◆ **RECORDS FOR PROCESSING**
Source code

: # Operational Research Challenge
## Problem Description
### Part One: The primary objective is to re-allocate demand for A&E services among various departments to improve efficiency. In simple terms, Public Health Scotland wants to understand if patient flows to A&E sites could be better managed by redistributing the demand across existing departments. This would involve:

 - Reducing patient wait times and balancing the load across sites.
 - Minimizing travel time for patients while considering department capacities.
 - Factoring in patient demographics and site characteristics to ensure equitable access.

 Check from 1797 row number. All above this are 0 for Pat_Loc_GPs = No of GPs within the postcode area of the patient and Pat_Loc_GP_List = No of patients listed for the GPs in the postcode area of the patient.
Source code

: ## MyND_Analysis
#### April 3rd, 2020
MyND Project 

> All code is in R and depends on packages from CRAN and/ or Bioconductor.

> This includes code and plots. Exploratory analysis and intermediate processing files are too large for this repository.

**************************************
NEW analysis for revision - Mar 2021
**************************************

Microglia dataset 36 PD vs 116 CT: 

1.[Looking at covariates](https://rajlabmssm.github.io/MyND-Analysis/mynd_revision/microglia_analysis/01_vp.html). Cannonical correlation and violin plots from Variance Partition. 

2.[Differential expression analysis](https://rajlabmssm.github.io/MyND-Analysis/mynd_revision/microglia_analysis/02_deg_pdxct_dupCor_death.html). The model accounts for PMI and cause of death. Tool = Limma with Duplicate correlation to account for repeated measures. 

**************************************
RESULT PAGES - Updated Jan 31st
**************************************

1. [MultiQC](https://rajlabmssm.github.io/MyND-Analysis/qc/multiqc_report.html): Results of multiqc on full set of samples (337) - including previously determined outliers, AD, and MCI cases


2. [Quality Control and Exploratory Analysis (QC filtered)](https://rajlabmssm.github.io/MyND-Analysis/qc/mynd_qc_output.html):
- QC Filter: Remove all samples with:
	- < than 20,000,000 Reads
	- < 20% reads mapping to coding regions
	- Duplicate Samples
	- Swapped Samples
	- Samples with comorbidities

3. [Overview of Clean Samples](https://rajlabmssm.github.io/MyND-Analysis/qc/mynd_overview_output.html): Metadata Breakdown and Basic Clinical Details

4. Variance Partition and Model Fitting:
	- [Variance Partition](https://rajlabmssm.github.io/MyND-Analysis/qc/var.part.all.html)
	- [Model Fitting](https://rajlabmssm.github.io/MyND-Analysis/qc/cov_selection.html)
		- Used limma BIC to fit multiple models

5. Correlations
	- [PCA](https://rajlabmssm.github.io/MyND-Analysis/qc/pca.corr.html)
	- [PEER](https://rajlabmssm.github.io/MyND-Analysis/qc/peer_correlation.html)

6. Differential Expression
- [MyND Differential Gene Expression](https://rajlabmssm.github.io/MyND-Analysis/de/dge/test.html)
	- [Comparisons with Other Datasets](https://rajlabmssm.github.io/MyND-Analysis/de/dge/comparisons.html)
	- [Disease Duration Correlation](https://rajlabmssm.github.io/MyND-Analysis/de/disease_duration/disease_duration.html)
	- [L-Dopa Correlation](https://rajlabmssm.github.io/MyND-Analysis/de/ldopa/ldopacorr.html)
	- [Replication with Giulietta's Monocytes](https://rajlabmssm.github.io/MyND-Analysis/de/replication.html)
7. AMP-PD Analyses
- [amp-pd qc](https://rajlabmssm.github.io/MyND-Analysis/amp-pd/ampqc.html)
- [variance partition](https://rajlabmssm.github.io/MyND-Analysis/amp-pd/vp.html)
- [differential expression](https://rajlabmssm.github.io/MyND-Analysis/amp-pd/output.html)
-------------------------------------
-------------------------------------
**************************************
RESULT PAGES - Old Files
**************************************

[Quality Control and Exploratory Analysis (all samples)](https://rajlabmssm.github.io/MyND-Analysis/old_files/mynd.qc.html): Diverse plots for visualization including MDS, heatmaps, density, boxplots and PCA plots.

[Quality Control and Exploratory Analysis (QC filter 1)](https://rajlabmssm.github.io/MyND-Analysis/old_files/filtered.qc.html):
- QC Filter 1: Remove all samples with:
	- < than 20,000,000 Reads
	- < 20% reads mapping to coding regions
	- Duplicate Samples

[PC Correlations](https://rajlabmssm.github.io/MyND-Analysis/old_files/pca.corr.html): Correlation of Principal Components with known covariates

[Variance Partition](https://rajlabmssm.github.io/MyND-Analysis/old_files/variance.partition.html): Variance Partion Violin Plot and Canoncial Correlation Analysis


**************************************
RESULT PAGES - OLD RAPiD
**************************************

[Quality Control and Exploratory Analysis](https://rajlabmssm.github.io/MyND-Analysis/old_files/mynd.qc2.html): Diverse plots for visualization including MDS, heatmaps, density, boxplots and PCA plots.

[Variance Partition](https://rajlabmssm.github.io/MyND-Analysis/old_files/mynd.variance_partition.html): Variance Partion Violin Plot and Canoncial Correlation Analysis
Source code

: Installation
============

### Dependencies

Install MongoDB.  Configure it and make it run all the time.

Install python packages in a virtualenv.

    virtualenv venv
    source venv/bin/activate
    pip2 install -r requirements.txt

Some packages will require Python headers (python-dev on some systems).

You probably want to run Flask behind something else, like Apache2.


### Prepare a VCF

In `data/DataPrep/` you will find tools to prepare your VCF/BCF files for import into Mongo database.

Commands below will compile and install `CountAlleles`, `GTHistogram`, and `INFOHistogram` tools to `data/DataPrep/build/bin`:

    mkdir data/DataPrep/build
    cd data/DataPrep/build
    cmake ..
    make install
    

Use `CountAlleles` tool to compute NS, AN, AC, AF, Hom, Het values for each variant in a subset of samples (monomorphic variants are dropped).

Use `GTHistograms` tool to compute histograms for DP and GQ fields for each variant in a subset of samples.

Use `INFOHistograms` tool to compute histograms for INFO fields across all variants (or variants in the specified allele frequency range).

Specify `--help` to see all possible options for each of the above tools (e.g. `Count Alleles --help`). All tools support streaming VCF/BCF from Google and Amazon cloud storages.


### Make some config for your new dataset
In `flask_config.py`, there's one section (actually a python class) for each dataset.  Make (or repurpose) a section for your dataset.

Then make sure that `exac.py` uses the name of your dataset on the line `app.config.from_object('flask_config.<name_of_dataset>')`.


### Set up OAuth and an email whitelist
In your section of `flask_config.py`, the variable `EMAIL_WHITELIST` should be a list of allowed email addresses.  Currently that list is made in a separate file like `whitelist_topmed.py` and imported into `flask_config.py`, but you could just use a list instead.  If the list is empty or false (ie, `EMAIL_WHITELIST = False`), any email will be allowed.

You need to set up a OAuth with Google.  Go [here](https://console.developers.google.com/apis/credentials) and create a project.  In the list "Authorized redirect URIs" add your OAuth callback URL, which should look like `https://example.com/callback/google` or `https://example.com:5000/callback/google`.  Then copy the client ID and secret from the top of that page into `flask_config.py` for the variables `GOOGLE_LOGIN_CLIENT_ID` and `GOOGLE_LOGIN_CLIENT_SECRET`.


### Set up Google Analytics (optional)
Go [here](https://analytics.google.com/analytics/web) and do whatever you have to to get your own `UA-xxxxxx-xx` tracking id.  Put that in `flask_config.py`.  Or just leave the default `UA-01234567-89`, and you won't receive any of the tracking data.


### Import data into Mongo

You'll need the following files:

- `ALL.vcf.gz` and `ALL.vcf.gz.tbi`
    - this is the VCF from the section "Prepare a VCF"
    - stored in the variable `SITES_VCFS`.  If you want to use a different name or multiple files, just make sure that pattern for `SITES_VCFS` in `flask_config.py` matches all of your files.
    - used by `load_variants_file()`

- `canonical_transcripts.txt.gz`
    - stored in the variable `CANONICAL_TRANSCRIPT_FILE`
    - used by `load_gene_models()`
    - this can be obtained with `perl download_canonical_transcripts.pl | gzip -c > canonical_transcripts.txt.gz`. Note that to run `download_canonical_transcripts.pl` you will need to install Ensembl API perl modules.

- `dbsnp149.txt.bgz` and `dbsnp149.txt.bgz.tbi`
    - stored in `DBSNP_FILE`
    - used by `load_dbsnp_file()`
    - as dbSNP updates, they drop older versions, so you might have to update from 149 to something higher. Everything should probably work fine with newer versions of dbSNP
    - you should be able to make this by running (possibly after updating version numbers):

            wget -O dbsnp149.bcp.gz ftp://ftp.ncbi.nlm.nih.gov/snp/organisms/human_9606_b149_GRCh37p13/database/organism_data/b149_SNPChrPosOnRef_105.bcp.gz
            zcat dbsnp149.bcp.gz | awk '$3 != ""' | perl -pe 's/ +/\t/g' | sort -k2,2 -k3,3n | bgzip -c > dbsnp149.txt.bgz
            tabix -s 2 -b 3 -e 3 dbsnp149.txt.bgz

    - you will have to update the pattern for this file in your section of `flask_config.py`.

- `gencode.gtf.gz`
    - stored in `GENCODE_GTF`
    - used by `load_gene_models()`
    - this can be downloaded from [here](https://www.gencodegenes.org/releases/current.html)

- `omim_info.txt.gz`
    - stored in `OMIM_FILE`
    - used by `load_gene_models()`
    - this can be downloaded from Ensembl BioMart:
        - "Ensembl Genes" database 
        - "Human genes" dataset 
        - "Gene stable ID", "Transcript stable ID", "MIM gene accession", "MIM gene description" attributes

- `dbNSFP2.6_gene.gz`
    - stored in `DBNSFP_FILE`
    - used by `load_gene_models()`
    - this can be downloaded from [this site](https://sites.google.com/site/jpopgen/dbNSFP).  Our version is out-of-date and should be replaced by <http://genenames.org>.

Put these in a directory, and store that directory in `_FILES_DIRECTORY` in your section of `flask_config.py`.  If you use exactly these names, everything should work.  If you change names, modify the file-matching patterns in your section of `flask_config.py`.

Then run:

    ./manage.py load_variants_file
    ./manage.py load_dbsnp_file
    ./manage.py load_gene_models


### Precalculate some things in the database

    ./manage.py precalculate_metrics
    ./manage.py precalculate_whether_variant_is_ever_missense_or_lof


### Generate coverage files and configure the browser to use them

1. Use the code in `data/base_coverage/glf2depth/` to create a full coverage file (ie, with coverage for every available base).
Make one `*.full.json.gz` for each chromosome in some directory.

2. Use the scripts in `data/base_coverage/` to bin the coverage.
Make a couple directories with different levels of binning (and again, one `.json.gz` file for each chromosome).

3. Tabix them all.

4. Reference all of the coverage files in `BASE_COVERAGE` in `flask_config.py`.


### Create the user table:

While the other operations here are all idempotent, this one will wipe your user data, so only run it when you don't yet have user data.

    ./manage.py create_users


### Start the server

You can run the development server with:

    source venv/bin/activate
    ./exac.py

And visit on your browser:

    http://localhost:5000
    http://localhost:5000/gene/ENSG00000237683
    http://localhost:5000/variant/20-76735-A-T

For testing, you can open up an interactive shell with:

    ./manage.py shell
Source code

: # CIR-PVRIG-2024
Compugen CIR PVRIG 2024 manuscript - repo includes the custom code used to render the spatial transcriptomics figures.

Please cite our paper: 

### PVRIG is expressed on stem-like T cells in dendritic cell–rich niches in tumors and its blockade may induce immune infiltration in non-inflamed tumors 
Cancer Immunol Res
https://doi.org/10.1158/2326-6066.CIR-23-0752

◆ **EXERCISE AIM**
Up to and including the line with "MyND Project", repeat the data exactly, starting from its first line; nothing else belongs in the response.

◆ **RESULT OF THIS EXERCISE**
Source code

: # Operational Research Challenge
## Problem Description
### Part One: The primary objective is to re-allocate demand for A&E services among various departments to improve efficiency. In simple terms, Public Health Scotland wants to understand if patient flows to A&E sites could be better managed by redistributing the demand across existing departments. This would involve:

 - Reducing patient wait times and balancing the load across sites.
 - Minimizing travel time for patients while considering department capacities.
 - Factoring in patient demographics and site characteristics to ensure equitable access.

 Check from 1797 row number. All above this are 0 for Pat_Loc_GPs = No of GPs within the postcode area of the patient and Pat_Loc_GP_List = No of patients listed for the GPs in the postcode area of the patient.
Source code

: ## MyND_Analysis
#### April 3rd, 2020
MyND Project 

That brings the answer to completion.